26 thoughts on “The Rebuttal: Part One

  1. “You will know them by their actions.”

    Could it be that there are still agents of communism at large in academia, and they are now furiously attempting to salvage the situation?

    • We have to be accurate in the negatives we ascribe to our opponents. These people are by no means communists. They are “neo-conservatives” — a wholly new species that evolved from former leftists after they “saw the light” on the USSR and, to their credit, later would do on global jihad too. Even some conservative sources turned neocon, because there the power and the perks lay . Compare National Review of 1980 to that of 2005, to see what transition from conserative to neoconservative means. As to analysis of their positions and tactics, there in no more lucid elaboration than the one in Paul Gottfried’s writings. Gottftird, a brilliant academic whose entire career was confined to the obscure Elizabetown College because of a neocon vendetta. The affair with Diana West and her supporters is another such vendetta; she violated a sacred taboo.

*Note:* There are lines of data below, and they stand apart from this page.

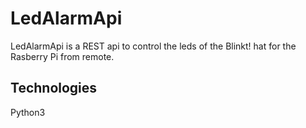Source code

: # LedAlarmApi
LedAlarmApi is a REST api to control the leds of the Blinkt! hat for the Rasberry Pi from remote.

## Technologies
Python3
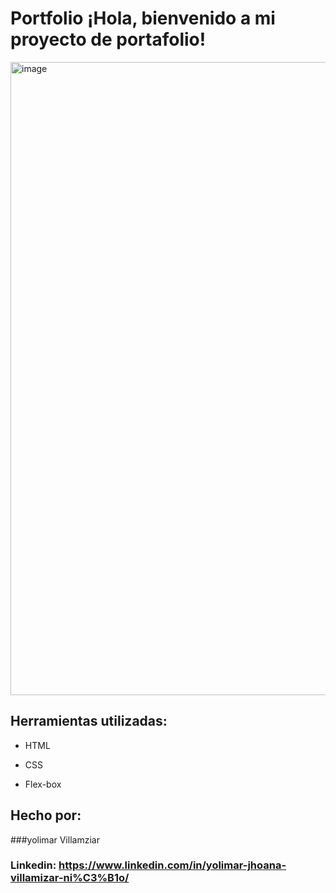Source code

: # Portfolio ¡Hola, bienvenido a mi proyecto de portafolio!
<img width="1395" height="1013" alt="image" src="https://github.com/user-attachments/assets/4ab2e54b-d4f1-4d71-bd9a-3feb695b4ded" />

## Herramientas utilizadas:

* HTML

* CSS

* Flex-box

## Hecho por:

###yolimar Villamziar

### Linkedin: https://www.linkedin.com/in/yolimar-jhoana-villamizar-ni%C3%B1o/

      • One thing that Fabian socialists have in common with Muslims is the acceptance of strategic deception as to their real aims and allegiances. I can make no firm determination as to whether anyone opposing revelations of the history of Soviet penetration of and influence over the U.S. government is a Fabian socialist (more commonly, but not always, identifiable as “progressive”) or simply desperate to prop up the illusion of continued legitimacy of the U.S. government in the vain hope that it can be salvaged (despite this being a clear mathematical impossibility, given the existing debt and dependence on imports purchased with fiat currency).

        Quite possibly the answer would be different for each individual and even the same individuals at different times. Dishonesty has a way of sapping the internal integrity of those that practice it as well as the integrity of their public statements.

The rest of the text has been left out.